TASK ITEM
All that is wanted is how many lines in the records below include the string "only".

GIVEN RECORDS
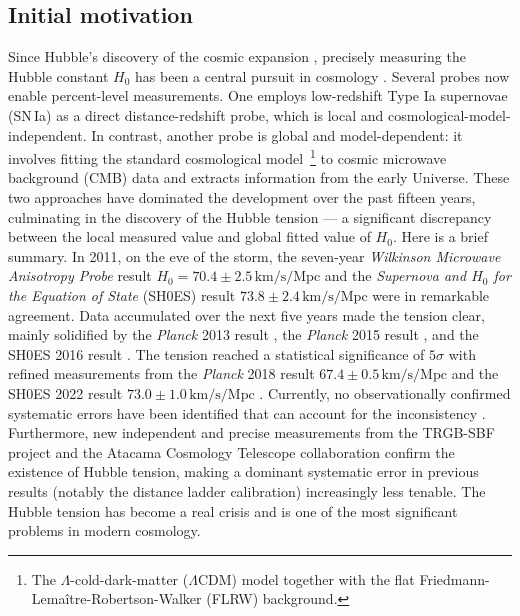 \documentclass[aps,prd,twocolumn]{revtex4-2}
\newcommand\HubbleUnit{{\mathrm{km}/\mathrm{s}/\mathrm{Mpc}}}
\begin{document}
\subsection{Initial motivation}\label{sec:I.A}
Since Hubble's discovery of the cosmic expansion \cite{Hubble1929.ProcNatlAcadSciUSA.15.168}, precisely measuring the Hubble constant $H_0$ has been a central pursuit in cosmology \cite{Sandage1958.ApJ.127.513,Tully1977.AaA.54.661,Freedman2001.ApJ.553.47}. Several probes now enable percent-level measurements. One employs low-redshift Type Ia supernovae (SN\,Ia) as a direct distance-redshift probe, which is local and cosmological-model-independent. In contrast, another probe is global and model-dependent: it involves fitting the standard cosmological model~\footnote{The $\Lambda$-cold-dark-matter ($\Lambda$CDM) model together with the flat Friedmann-Lema\^itre-Robertson-Walker (FLRW) background.} to cosmic microwave background (CMB) data and extracts information from the early Universe. These two approaches have dominated the development over the past fifteen years, culminating in the discovery of the Hubble tension --- a significant discrepancy between the local measured value and global fitted value of $H_0$. Here is a brief summary. In 2011, on the eve of the storm, the seven-year \textit{Wilkinson Microwave Anisotropy Probe} result $H_0=70.4\pm2.5\,\HubbleUnit$ \cite{Komatsu2011.ApJS.192.18} and the \textit{Supernova and $H_0$ for the Equation of State} (SH0ES) result $73.8\pm2.4\,\HubbleUnit$ \cite{Riess2011.ApJ.730.119} were in remarkable agreement. Data accumulated over the next five years made the tension clear, mainly solidified by the \textit{Planck} 2013 result \cite{Ade2014.AaA.571.A16}, the \textit{Planck} 2015 result \cite{Ade2016.AaA.594.A13}, and the SH0ES 2016 result \cite{Riess2016.ApJ.826.56}. The tension reached a statistical significance of $5\sigma$ with refined measurements from the \textit{Planck} 2018 result $67.4\pm0.5\,\HubbleUnit$ \cite{Aghanim2020.AaA.641.A6} and the SH0ES 2022 result $73.0\pm1.0\,\HubbleUnit$ \cite{Riess2022.ApJL.934.L7}. Currently, no observationally confirmed systematic errors have been identified that can account for the inconsistency \cite{Efstathiou2021.OpenJAstrophys.4.8,Brout2022.ApJ.938.110,Anderson2024,DiValentino2025.PhysDarkUniverse.49.101965}. Furthermore, new independent and precise measurements from the TRGB-SBF project \cite{Jensen2025.ApJ.987.87} and the Atacama Cosmology Telescope collaboration \cite{Louis2025.JCAP.11.062} confirm the existence of Hubble tension, making a dominant systematic error in previous results (notably the distance ladder calibration) increasingly less tenable. The Hubble tension has become a real crisis and is one of the most significant problems in modern cosmology.
\end{document}
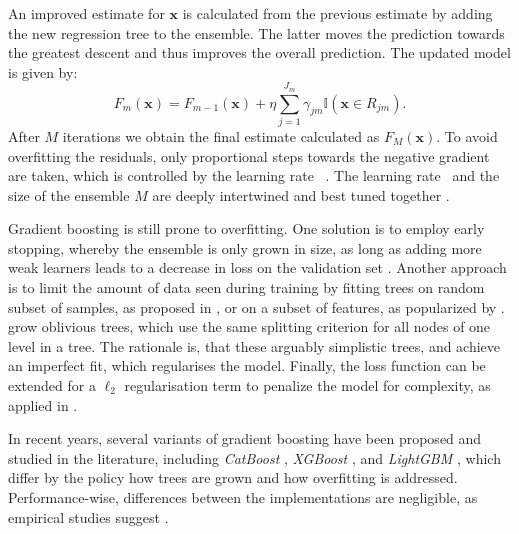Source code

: An improved estimate for $\mathbf{x}$ is calculated from the previous estimate by adding the new regression tree to the ensemble. The latter moves the prediction towards the greatest descent and thus improves the overall prediction. The updated model is given by:
\begin{equation}
    F_{m}(\mathbf{x})=F_{m-1}(\mathbf{x})+\eta \sum_{j=1}^{J_{m}} \gamma_{j m} \mathbb{I}\left(\mathbf{x} \in R_{j m}\right).
\end{equation}
After $M$ iterations we obtain the final estimate calculated as $F_{M}\left(\mathbf{x}\right)$. To avoid \gls{overfitting} the residuals, only proportional steps towards the negative gradient are taken, which is controlled by the learning rate \eta~\autocite[][13]{friedmanGreedyFunctionApproximation2001}. The learning rate \eta~and the size of the ensemble $M$ are deeply intertwined and best tuned together \autocite[][13]{friedmanGreedyFunctionApproximation2001}.

Gradient boosting is still prone to \gls{overfitting}. One solution is to employ early stopping, whereby the ensemble is only grown in size, as long as adding more weak learners leads to a decrease in loss on the validation set \autocite[][384]{hastietrevorElementsStatisticalLearning2009}. Another approach is to limit the amount of data seen during training by fitting trees on random subset of samples, as proposed in \textcite[][3]{friedmanStochasticGradientBoosting2002}, or on a subset of features, as popularized by \textcite[][3]{chenXGBoostScalableTree2016}. \textcite[][6]{prokhorenkovaCatBoostUnbiasedBoosting2018} grow oblivious trees, which use the same splitting criterion for all nodes of one level in a tree. The rationale is, that these arguably simplistic trees, and achieve an imperfect fit, which regularises the model. Finally, the loss function can be extended for a $\ell_2$ regularisation term to penalize the model for complexity, as applied in \textcite[][2]{chenXGBoostScalableTree2016}.

In recent years, several variants of gradient boosting have been proposed and studied in the literature, including \emph{CatBoost} \autocite[][1--23]{prokhorenkovaCatBoostUnbiasedBoosting2018}, \emph{XGBoost} \autocite[][1--13]{chenXGBoostScalableTree2016}, and \emph{LightGBM} \autocite[][3]{keLightGBMHighlyEfficient2017}, which differ by the policy how trees are grown and how \gls{overfitting} is addressed. Performance-wise, differences between the implementations are negligible, as empirical studies suggest \autocites[][8]{grinsztajnWhyTreebasedModels2022}[][19--20]{gorishniyRevisitingDeepLearning2021}[][7]{somepalliSaintImprovedNeural2021}[][14]{borisovDeepNeuralNetworks2022}.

PROBLEM SOLUTION
2